▶ Exercise requirements: Copy each line from the entries that the word "fact" appears in.

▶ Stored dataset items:
•••

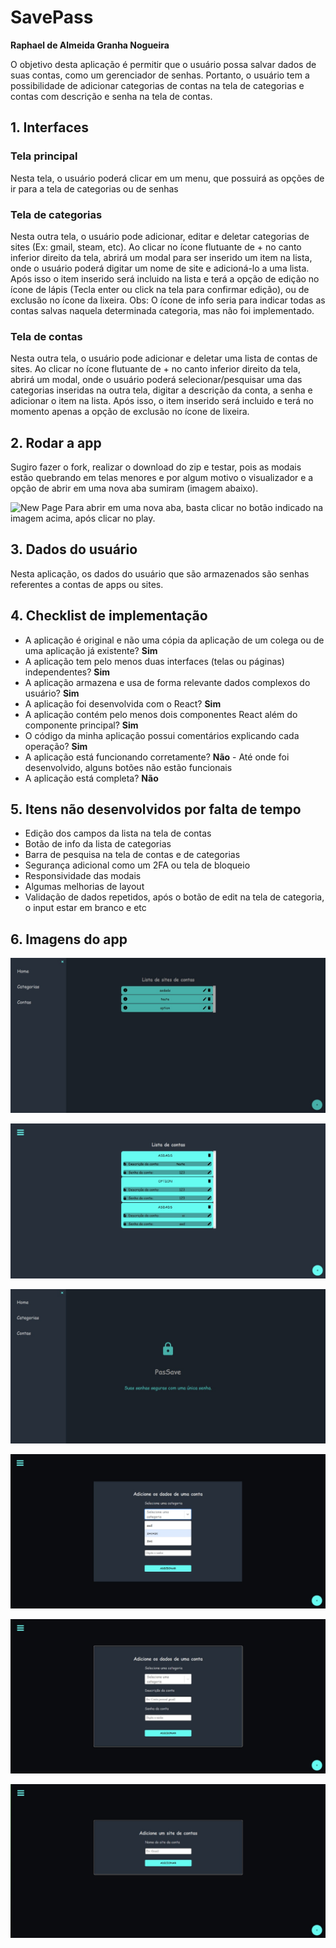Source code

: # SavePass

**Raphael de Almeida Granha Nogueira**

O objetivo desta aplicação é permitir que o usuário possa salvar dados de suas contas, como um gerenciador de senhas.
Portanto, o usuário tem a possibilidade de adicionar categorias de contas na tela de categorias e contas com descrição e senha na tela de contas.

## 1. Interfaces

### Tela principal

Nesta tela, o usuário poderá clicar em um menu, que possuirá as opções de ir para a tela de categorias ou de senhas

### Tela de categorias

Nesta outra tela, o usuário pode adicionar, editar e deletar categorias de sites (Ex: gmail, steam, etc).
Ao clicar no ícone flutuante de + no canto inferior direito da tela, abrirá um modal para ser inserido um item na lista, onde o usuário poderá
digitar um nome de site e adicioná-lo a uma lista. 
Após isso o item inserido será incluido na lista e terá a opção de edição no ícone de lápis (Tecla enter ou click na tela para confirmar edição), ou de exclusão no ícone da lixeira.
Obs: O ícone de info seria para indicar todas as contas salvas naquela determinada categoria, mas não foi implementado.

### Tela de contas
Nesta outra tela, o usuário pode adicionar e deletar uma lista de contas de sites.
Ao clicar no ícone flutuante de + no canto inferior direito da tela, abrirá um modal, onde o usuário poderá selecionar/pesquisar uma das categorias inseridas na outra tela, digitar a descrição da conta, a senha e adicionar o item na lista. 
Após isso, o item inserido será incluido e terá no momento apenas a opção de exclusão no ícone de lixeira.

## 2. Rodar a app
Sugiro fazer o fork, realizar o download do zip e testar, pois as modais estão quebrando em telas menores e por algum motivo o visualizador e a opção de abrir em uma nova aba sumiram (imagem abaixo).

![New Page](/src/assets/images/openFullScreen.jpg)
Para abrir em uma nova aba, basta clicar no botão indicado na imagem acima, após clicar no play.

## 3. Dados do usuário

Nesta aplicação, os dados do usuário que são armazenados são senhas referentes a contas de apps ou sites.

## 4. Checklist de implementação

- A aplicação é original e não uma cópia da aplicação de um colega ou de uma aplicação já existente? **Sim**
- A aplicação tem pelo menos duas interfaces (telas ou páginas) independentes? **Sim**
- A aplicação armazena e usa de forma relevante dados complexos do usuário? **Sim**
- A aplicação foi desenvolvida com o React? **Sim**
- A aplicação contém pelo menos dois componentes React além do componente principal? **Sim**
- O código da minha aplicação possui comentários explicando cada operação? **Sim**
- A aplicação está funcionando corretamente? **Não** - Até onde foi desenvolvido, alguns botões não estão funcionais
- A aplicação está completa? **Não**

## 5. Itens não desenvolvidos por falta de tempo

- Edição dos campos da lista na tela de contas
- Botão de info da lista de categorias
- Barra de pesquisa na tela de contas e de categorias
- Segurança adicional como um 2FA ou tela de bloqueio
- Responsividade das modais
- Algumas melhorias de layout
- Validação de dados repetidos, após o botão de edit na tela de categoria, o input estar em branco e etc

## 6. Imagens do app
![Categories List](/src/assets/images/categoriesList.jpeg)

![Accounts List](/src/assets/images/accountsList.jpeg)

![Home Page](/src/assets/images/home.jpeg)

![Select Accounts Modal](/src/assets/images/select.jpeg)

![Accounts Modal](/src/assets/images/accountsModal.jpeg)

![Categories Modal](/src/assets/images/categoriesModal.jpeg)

•••

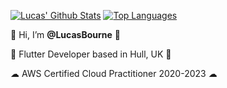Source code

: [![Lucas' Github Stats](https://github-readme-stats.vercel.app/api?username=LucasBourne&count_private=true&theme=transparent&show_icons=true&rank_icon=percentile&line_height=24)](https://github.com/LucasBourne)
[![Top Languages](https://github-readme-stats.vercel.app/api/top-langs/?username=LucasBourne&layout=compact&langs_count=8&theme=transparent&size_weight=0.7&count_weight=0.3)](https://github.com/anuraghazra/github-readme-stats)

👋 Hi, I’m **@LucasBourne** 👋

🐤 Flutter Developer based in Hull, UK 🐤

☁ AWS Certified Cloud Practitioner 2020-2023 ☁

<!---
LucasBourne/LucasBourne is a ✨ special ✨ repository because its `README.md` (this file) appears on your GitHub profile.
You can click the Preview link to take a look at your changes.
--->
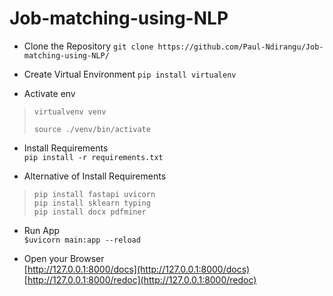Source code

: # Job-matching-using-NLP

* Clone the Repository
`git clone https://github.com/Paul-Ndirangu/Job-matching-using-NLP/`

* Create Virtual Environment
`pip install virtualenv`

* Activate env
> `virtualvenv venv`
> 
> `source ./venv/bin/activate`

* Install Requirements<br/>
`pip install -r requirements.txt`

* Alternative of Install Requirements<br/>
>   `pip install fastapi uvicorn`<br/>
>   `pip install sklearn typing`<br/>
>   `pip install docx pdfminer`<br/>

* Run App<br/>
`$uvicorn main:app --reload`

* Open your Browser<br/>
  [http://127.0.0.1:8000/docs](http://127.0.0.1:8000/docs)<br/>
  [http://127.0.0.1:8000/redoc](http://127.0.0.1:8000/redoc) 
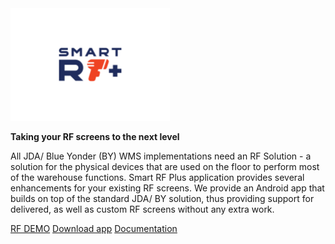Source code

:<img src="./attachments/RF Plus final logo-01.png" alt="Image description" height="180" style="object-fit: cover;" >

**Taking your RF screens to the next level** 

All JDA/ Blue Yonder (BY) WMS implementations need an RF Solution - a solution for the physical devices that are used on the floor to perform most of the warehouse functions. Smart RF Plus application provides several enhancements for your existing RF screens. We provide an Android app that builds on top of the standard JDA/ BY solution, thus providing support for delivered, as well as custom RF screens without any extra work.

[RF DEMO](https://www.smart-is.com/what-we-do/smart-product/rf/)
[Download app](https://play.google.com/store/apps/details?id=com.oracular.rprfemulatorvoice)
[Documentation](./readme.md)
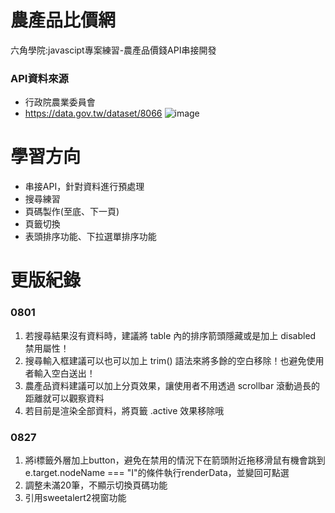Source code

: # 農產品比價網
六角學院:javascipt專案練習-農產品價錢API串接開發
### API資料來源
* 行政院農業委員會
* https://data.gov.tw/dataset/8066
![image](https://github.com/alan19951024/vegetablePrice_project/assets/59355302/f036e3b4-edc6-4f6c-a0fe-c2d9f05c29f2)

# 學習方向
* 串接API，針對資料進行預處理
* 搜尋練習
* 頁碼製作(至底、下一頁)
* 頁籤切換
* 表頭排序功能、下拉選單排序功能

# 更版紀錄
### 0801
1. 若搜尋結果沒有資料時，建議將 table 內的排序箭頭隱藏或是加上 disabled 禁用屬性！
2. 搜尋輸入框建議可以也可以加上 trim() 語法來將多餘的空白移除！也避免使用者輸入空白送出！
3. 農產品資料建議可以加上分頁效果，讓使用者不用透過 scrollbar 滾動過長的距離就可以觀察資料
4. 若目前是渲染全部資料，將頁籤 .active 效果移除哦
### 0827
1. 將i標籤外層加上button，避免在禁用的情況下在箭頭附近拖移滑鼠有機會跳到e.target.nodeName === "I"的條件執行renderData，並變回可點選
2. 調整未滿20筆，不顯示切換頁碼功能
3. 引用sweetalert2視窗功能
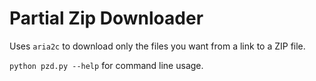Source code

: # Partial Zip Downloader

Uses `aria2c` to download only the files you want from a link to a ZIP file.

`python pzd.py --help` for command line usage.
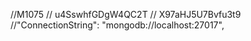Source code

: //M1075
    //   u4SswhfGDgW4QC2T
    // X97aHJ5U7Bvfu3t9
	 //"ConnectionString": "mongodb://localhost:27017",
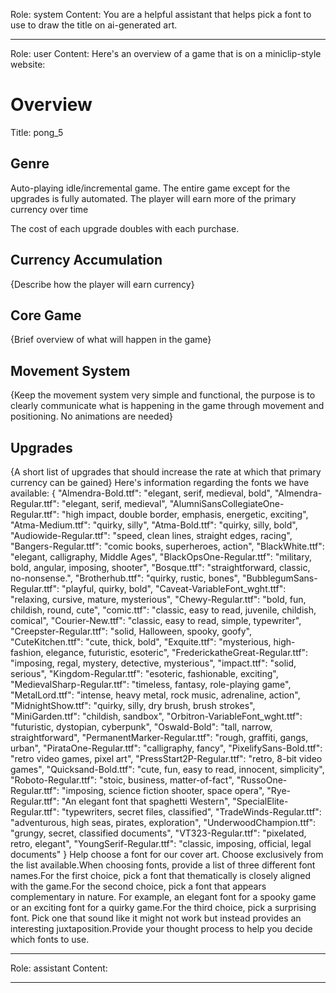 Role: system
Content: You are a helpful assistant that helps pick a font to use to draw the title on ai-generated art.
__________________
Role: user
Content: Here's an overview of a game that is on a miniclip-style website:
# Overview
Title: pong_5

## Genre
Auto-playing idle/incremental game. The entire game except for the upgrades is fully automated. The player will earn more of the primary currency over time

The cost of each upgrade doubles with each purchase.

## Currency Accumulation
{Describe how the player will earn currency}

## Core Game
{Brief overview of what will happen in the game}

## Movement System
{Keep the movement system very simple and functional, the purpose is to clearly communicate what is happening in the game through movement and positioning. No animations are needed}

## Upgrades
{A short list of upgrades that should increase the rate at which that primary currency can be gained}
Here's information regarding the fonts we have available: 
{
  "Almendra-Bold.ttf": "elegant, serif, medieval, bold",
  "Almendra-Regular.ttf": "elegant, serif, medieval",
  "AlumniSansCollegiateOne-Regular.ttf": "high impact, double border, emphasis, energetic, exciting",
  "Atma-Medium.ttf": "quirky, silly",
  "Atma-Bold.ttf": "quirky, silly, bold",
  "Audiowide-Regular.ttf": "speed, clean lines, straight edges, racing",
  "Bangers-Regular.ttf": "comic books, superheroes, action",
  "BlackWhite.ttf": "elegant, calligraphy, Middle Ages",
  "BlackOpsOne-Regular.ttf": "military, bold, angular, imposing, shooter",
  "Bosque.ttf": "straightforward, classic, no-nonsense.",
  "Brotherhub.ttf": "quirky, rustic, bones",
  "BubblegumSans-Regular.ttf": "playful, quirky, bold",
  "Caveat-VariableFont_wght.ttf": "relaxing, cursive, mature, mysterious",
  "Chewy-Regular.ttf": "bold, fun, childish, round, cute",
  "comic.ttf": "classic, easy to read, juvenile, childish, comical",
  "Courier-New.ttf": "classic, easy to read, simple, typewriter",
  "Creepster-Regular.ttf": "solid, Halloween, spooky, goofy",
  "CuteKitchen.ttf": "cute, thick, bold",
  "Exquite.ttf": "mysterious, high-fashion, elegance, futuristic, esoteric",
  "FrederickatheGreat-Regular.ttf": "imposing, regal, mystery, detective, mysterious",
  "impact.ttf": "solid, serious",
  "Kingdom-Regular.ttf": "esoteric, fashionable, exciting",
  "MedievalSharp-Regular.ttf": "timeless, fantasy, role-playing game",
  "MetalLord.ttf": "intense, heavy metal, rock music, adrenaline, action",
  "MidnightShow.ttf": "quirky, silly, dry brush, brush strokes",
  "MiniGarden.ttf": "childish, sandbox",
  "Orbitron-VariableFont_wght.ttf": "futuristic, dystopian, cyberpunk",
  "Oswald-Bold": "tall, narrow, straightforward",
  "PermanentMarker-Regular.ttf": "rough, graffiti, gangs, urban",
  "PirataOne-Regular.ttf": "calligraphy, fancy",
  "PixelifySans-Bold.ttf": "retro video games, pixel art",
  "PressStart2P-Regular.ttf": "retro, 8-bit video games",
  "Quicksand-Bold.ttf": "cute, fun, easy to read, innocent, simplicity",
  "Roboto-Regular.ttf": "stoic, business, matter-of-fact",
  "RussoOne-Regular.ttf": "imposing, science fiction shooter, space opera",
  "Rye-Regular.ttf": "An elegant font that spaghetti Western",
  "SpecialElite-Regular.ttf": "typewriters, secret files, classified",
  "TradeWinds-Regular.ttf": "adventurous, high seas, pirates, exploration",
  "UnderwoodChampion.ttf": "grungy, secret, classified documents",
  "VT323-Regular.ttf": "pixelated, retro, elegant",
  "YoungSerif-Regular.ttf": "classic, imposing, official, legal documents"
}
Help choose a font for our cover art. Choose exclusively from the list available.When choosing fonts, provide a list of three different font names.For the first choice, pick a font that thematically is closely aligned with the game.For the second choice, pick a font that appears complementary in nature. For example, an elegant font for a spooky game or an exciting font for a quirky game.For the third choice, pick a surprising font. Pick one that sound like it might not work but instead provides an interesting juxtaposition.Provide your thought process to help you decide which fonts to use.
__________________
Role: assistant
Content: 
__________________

•••

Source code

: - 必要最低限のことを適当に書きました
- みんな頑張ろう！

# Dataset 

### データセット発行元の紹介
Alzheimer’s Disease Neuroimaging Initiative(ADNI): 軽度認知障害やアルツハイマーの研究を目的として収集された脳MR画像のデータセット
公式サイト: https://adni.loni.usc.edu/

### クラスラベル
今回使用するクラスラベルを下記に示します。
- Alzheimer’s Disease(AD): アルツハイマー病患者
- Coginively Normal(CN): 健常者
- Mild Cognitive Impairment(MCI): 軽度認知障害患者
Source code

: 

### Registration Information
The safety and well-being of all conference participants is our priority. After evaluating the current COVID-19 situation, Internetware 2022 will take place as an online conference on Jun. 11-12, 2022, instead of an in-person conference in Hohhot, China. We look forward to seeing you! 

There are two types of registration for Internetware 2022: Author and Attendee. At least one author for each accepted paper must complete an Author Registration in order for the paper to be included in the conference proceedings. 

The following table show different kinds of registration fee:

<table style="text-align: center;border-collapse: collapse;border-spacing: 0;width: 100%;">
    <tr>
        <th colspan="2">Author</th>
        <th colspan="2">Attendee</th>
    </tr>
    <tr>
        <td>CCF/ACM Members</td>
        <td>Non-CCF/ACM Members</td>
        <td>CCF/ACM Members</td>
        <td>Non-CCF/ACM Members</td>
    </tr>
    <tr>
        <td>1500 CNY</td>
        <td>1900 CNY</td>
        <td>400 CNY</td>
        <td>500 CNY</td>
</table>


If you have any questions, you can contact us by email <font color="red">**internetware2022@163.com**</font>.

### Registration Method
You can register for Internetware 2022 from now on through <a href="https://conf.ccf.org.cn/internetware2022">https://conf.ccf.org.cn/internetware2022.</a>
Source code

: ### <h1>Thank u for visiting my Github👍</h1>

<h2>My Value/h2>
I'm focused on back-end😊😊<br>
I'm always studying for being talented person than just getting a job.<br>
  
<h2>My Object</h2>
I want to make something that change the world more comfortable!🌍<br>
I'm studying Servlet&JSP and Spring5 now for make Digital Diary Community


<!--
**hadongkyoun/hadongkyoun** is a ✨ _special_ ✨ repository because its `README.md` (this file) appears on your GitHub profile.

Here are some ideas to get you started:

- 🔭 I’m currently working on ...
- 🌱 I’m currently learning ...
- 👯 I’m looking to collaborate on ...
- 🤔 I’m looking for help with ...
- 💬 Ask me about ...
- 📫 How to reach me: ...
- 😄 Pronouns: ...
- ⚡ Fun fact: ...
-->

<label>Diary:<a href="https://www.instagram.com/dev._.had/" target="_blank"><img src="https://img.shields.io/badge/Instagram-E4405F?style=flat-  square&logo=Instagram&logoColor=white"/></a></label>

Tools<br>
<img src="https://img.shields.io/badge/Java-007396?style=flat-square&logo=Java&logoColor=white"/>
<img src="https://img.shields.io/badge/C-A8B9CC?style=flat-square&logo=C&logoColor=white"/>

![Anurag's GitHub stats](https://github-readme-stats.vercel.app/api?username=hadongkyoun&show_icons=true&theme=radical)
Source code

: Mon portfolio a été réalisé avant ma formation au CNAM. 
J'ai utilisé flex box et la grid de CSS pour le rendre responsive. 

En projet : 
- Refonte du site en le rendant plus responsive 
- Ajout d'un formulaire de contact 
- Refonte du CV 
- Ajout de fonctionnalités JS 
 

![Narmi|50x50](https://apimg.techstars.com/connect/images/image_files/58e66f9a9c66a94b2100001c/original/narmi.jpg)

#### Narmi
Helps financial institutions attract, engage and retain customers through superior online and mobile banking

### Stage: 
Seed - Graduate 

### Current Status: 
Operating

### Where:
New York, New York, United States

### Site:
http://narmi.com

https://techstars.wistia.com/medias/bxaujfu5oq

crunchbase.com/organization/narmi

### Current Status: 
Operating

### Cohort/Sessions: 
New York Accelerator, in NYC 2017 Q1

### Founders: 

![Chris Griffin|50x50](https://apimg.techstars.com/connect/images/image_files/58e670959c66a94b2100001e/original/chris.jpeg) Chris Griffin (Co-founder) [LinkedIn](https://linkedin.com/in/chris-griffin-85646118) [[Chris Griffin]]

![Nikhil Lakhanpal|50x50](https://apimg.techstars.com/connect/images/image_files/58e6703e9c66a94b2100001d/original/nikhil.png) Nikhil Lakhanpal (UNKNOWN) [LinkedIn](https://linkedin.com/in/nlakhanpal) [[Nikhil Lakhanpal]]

•••

▶ Result:
  "Roboto-Regular.ttf": "stoic, business, matter-of-fact",
- ⚡ Fun fact: ...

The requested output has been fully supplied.